▶ Goal of the exercise
Reading through the lines below, count those that include the string "Returns"; the answer is that number and nothing else.

▶ Data shown

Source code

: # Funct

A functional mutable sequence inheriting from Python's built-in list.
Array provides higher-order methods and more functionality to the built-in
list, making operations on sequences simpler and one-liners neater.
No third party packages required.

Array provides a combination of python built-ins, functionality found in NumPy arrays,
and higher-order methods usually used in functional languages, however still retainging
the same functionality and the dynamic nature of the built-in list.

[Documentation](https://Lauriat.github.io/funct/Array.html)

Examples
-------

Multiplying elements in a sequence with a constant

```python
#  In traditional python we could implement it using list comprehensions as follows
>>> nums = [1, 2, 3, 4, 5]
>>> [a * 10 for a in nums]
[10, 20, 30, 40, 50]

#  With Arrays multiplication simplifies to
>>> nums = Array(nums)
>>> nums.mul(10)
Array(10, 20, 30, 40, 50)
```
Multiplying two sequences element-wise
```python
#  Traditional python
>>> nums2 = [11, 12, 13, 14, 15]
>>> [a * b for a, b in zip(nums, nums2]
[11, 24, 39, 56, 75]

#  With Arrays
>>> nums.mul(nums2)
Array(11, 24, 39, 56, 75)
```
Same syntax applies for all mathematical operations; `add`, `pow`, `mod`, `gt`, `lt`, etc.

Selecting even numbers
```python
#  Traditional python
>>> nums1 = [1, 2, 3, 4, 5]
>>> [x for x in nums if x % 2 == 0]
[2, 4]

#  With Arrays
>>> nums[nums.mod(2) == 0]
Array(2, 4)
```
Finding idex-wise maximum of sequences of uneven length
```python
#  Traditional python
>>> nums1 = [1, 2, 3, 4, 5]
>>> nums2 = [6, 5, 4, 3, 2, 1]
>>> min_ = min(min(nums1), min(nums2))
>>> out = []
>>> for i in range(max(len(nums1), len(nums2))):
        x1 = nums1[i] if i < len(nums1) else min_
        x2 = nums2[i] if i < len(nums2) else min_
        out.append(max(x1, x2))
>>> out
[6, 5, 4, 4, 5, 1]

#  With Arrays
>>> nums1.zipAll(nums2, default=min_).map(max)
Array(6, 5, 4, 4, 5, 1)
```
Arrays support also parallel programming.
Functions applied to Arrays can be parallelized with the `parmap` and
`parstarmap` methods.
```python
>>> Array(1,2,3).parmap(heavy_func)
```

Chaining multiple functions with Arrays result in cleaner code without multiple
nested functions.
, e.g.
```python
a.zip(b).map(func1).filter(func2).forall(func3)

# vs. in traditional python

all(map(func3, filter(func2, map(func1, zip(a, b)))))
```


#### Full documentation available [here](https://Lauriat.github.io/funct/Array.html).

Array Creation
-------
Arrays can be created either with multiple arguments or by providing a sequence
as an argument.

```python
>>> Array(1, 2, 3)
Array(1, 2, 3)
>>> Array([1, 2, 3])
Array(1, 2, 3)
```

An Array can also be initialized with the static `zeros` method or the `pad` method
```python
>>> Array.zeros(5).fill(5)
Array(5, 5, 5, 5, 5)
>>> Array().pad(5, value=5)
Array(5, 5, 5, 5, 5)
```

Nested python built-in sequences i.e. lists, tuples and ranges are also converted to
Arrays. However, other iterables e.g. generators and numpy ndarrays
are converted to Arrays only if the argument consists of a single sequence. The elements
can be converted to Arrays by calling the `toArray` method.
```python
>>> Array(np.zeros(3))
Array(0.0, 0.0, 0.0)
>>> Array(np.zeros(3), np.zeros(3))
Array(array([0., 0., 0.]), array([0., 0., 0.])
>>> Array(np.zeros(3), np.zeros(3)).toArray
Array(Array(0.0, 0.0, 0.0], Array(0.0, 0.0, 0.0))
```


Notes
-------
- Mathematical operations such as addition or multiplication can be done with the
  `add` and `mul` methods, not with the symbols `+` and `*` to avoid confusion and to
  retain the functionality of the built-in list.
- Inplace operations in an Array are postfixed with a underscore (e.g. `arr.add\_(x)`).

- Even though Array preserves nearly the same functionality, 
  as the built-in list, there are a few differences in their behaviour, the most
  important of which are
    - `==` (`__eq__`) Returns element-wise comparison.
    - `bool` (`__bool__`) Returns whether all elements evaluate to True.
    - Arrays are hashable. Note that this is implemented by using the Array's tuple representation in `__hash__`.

▶ Result of the task
2